◆ Task objective
Scan the listing below and copy each line holding the word "dmidecode".

◆ Exercise inputs
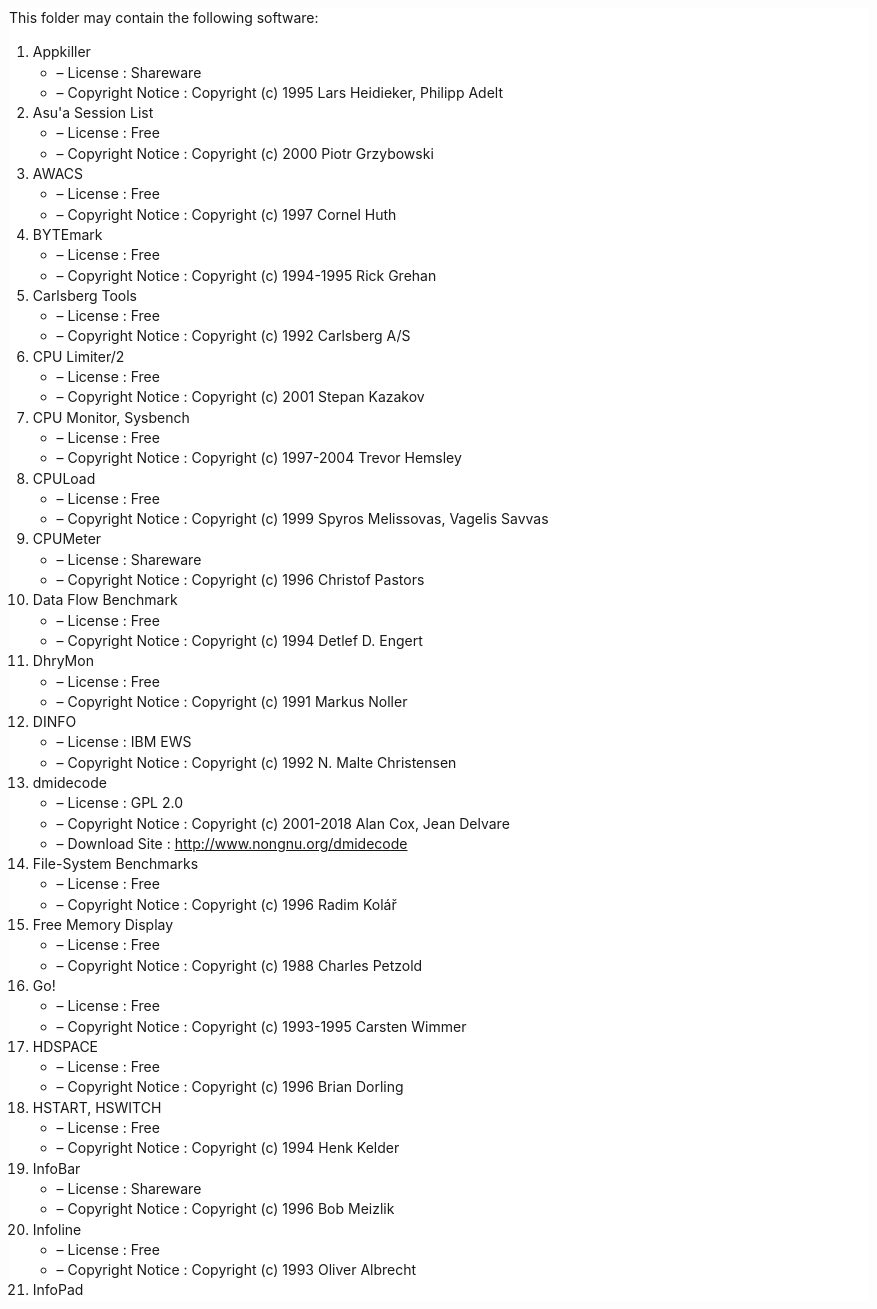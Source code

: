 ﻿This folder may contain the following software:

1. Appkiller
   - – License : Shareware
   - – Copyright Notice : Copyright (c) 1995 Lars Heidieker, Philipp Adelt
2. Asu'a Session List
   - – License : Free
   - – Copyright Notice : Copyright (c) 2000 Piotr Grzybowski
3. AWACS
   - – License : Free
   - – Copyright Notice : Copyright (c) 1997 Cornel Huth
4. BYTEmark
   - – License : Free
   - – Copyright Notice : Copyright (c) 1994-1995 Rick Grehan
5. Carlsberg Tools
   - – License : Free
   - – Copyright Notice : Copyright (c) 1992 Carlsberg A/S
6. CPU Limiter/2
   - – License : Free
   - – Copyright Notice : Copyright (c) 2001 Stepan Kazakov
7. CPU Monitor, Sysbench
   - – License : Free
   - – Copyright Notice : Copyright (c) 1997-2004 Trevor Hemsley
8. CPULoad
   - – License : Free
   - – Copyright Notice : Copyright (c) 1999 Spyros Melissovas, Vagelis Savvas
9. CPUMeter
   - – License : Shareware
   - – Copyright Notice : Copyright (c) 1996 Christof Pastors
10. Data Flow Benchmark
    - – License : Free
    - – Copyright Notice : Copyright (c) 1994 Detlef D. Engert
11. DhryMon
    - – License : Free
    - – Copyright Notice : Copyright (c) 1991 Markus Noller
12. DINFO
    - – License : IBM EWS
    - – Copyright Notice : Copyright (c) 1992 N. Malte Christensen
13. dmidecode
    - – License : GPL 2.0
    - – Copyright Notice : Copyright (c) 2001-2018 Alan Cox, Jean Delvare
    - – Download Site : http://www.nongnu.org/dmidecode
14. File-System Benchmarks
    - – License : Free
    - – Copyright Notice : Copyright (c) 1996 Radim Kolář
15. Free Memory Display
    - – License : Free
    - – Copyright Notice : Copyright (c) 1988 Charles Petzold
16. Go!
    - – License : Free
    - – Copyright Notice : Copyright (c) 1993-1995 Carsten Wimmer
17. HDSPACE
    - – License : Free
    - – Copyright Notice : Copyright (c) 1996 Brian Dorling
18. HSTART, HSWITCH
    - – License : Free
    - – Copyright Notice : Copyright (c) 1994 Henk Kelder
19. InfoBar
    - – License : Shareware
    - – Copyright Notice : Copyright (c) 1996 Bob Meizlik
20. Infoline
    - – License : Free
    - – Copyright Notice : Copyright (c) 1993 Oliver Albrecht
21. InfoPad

◆ Reply
13. dmidecode
    - – Download Site : http://www.nongnu.org/dmidecode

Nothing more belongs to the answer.